══ INFORMATION SUPPLIED

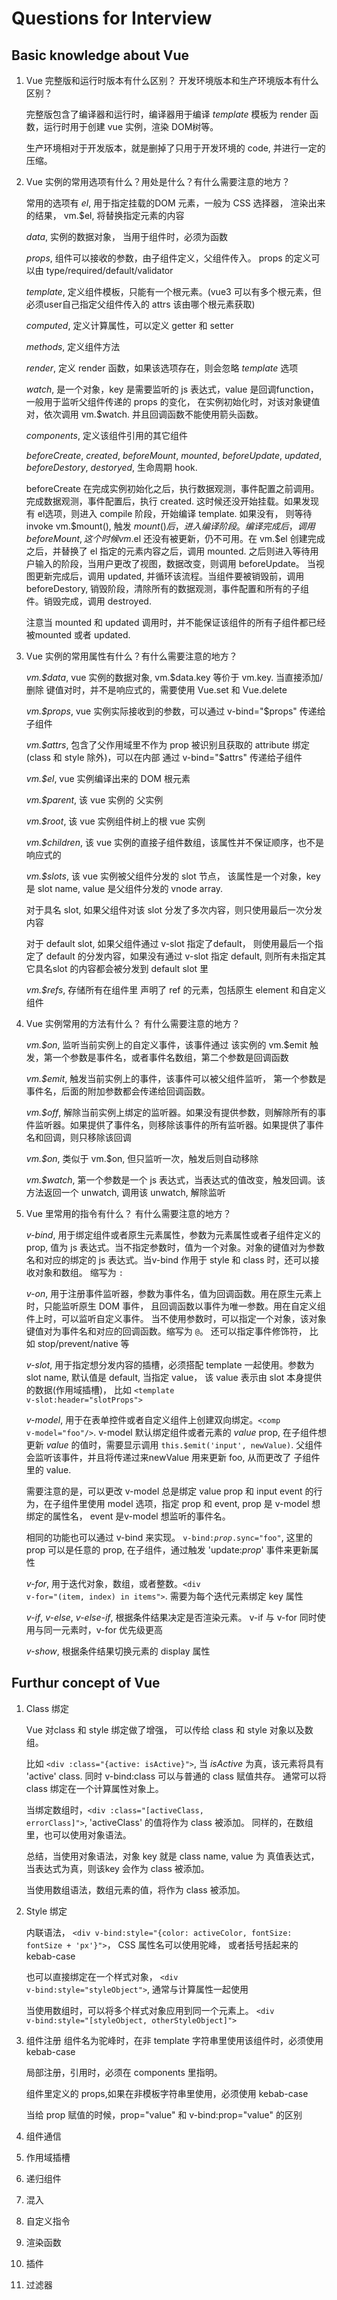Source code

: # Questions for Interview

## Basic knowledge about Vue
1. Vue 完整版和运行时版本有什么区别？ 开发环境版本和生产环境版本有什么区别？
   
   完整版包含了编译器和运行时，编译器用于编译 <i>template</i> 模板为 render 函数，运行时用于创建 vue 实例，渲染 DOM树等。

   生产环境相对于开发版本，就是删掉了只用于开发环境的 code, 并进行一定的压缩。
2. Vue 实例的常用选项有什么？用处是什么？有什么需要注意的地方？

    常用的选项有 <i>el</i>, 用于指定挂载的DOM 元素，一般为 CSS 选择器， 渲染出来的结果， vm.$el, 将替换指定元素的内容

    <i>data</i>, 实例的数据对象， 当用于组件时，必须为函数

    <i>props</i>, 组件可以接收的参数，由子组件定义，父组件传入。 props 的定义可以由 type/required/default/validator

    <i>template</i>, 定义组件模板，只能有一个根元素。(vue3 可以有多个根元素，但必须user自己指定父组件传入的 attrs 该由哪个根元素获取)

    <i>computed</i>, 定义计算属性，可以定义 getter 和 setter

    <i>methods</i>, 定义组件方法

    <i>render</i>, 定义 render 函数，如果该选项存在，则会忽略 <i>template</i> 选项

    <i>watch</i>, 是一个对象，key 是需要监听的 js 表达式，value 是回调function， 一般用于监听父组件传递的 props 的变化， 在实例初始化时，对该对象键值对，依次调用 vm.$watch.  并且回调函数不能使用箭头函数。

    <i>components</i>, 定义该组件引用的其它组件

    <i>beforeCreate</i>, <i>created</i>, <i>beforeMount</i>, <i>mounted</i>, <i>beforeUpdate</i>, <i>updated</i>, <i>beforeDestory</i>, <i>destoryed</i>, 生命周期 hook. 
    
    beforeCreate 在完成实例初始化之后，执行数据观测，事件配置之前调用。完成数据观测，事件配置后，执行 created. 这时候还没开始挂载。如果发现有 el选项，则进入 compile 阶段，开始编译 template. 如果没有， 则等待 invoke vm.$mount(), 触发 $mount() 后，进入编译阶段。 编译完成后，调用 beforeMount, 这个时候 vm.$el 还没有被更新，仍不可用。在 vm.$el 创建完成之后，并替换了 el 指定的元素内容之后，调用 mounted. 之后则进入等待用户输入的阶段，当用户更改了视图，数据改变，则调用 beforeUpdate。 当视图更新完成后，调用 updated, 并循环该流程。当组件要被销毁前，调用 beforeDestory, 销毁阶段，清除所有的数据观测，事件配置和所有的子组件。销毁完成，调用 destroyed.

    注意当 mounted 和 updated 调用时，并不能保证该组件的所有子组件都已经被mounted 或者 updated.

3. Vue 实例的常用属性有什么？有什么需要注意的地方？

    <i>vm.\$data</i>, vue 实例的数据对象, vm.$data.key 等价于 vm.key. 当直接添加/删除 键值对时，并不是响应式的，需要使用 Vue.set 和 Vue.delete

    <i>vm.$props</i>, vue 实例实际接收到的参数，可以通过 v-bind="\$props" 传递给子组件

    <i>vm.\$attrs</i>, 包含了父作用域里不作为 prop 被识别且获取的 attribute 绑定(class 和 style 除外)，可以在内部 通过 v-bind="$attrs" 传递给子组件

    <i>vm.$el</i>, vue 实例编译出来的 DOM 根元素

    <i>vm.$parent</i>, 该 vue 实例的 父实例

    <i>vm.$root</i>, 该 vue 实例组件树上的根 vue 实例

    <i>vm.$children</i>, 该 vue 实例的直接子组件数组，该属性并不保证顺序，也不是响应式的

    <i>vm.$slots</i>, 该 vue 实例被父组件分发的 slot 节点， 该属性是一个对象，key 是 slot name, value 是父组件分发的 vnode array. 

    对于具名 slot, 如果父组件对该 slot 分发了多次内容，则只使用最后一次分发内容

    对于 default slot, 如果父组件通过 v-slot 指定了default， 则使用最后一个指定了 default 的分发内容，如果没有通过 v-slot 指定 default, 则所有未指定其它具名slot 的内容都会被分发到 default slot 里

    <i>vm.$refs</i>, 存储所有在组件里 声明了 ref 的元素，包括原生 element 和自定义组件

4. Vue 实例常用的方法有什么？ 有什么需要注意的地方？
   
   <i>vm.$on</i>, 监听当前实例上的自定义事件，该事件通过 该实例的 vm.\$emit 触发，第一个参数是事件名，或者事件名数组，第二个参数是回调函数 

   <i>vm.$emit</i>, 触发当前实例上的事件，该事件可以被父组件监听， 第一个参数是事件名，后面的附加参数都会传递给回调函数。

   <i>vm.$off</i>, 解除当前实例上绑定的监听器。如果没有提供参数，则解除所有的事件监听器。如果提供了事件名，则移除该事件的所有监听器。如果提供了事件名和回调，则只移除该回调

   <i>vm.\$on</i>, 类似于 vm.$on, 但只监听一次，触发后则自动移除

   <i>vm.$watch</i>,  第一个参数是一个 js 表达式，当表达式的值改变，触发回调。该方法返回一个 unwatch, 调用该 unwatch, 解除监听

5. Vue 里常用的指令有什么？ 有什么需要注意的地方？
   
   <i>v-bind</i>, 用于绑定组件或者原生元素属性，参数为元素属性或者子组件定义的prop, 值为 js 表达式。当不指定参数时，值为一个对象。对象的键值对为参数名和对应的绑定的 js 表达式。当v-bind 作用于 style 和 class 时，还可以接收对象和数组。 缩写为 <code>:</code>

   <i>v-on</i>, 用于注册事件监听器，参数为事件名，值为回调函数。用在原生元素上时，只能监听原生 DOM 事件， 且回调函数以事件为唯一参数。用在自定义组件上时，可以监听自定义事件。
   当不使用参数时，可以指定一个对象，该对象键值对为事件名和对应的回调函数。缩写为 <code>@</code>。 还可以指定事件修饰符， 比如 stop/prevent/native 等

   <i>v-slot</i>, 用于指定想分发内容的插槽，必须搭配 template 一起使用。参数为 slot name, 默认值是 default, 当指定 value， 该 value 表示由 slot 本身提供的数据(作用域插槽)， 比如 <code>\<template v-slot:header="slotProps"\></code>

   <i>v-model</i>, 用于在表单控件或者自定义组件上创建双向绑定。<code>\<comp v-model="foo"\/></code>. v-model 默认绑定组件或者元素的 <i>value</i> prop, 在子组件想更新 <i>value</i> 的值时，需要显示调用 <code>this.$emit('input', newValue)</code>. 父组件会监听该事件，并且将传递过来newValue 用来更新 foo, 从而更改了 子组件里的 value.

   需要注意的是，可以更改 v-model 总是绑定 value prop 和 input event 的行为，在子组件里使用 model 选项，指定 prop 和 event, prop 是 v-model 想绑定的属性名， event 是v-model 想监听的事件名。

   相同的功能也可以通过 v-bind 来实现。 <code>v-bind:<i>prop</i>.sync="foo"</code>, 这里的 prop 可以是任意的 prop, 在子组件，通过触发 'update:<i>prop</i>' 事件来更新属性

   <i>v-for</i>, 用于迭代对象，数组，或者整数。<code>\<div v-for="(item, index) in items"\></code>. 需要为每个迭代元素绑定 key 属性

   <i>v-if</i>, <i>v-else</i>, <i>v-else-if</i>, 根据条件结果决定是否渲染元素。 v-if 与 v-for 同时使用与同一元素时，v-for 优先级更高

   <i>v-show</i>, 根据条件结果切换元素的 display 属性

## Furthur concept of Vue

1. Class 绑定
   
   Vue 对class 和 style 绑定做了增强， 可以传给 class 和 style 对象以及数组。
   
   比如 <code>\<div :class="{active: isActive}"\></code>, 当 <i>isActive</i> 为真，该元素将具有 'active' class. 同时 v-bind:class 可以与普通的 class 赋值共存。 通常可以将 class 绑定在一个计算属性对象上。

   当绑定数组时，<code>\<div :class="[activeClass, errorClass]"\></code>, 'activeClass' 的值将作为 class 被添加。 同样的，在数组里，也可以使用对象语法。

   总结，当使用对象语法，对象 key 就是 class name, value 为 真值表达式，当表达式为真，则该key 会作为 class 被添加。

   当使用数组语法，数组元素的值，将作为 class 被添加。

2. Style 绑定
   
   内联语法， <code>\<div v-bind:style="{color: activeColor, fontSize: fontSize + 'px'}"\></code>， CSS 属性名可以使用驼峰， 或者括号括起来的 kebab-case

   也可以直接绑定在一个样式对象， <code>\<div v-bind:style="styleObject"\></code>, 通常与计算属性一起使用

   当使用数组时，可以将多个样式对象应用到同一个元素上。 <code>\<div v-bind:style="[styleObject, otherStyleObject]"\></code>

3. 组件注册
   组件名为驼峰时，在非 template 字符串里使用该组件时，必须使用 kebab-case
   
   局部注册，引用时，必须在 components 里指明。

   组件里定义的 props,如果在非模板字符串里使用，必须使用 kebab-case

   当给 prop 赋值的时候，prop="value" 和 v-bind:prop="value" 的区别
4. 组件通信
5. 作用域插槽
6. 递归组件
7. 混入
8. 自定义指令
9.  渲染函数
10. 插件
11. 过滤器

════

:: PROBLEM DESCRIPTION ::
From the records above, reproduce exactly the lines from the one with "<i>vm.$slots</i>, 该 vue" to the one with "Vue 对class 和", both included, and no others.

:: RESULT OF THIS TASK ::
    <i>vm.$slots</i>, 该 vue 实例被父组件分发的 slot 节点， 该属性是一个对象，key 是 slot name, value 是父组件分发的 vnode array. 

    对于具名 slot, 如果父组件对该 slot 分发了多次内容，则只使用最后一次分发内容

    对于 default slot, 如果父组件通过 v-slot 指定了default， 则使用最后一个指定了 default 的分发内容，如果没有通过 v-slot 指定 default, 则所有未指定其它具名slot 的内容都会被分发到 default slot 里

    <i>vm.$refs</i>, 存储所有在组件里 声明了 ref 的元素，包括原生 element 和自定义组件

4. Vue 实例常用的方法有什么？ 有什么需要注意的地方？
   
   <i>vm.$on</i>, 监听当前实例上的自定义事件，该事件通过 该实例的 vm.\$emit 触发，第一个参数是事件名，或者事件名数组，第二个参数是回调函数 

   <i>vm.$emit</i>, 触发当前实例上的事件，该事件可以被父组件监听， 第一个参数是事件名，后面的附加参数都会传递给回调函数。

   <i>vm.$off</i>, 解除当前实例上绑定的监听器。如果没有提供参数，则解除所有的事件监听器。如果提供了事件名，则移除该事件的所有监听器。如果提供了事件名和回调，则只移除该回调

   <i>vm.\$on</i>, 类似于 vm.$on, 但只监听一次，触发后则自动移除

   <i>vm.$watch</i>,  第一个参数是一个 js 表达式，当表达式的值改变，触发回调。该方法返回一个 unwatch, 调用该 unwatch, 解除监听

5. Vue 里常用的指令有什么？ 有什么需要注意的地方？
   
   <i>v-bind</i>, 用于绑定组件或者原生元素属性，参数为元素属性或者子组件定义的prop, 值为 js 表达式。当不指定参数时，值为一个对象。对象的键值对为参数名和对应的绑定的 js 表达式。当v-bind 作用于 style 和 class 时，还可以接收对象和数组。 缩写为 <code>:</code>

   <i>v-on</i>, 用于注册事件监听器，参数为事件名，值为回调函数。用在原生元素上时，只能监听原生 DOM 事件， 且回调函数以事件为唯一参数。用在自定义组件上时，可以监听自定义事件。
   当不使用参数时，可以指定一个对象，该对象键值对为事件名和对应的回调函数。缩写为 <code>@</code>。 还可以指定事件修饰符， 比如 stop/prevent/native 等

   <i>v-slot</i>, 用于指定想分发内容的插槽，必须搭配 template 一起使用。参数为 slot name, 默认值是 default, 当指定 value， 该 value 表示由 slot 本身提供的数据(作用域插槽)， 比如 <code>\<template v-slot:header="slotProps"\></code>

   <i>v-model</i>, 用于在表单控件或者自定义组件上创建双向绑定。<code>\<comp v-model="foo"\/></code>. v-model 默认绑定组件或者元素的 <i>value</i> prop, 在子组件想更新 <i>value</i> 的值时，需要显示调用 <code>this.$emit('input', newValue)</code>. 父组件会监听该事件，并且将传递过来newValue 用来更新 foo, 从而更改了 子组件里的 value.

   需要注意的是，可以更改 v-model 总是绑定 value prop 和 input event 的行为，在子组件里使用 model 选项，指定 prop 和 event, prop 是 v-model 想绑定的属性名， event 是v-model 想监听的事件名。

   相同的功能也可以通过 v-bind 来实现。 <code>v-bind:<i>prop</i>.sync="foo"</code>, 这里的 prop 可以是任意的 prop, 在子组件，通过触发 'update:<i>prop</i>' 事件来更新属性

   <i>v-for</i>, 用于迭代对象，数组，或者整数。<code>\<div v-for="(item, index) in items"\></code>. 需要为每个迭代元素绑定 key 属性

   <i>v-if</i>, <i>v-else</i>, <i>v-else-if</i>, 根据条件结果决定是否渲染元素。 v-if 与 v-for 同时使用与同一元素时，v-for 优先级更高

   <i>v-show</i>, 根据条件结果切换元素的 display 属性

## Furthur concept of Vue

1. Class 绑定
   
   Vue 对class 和 style 绑定做了增强， 可以传给 class 和 style 对象以及数组。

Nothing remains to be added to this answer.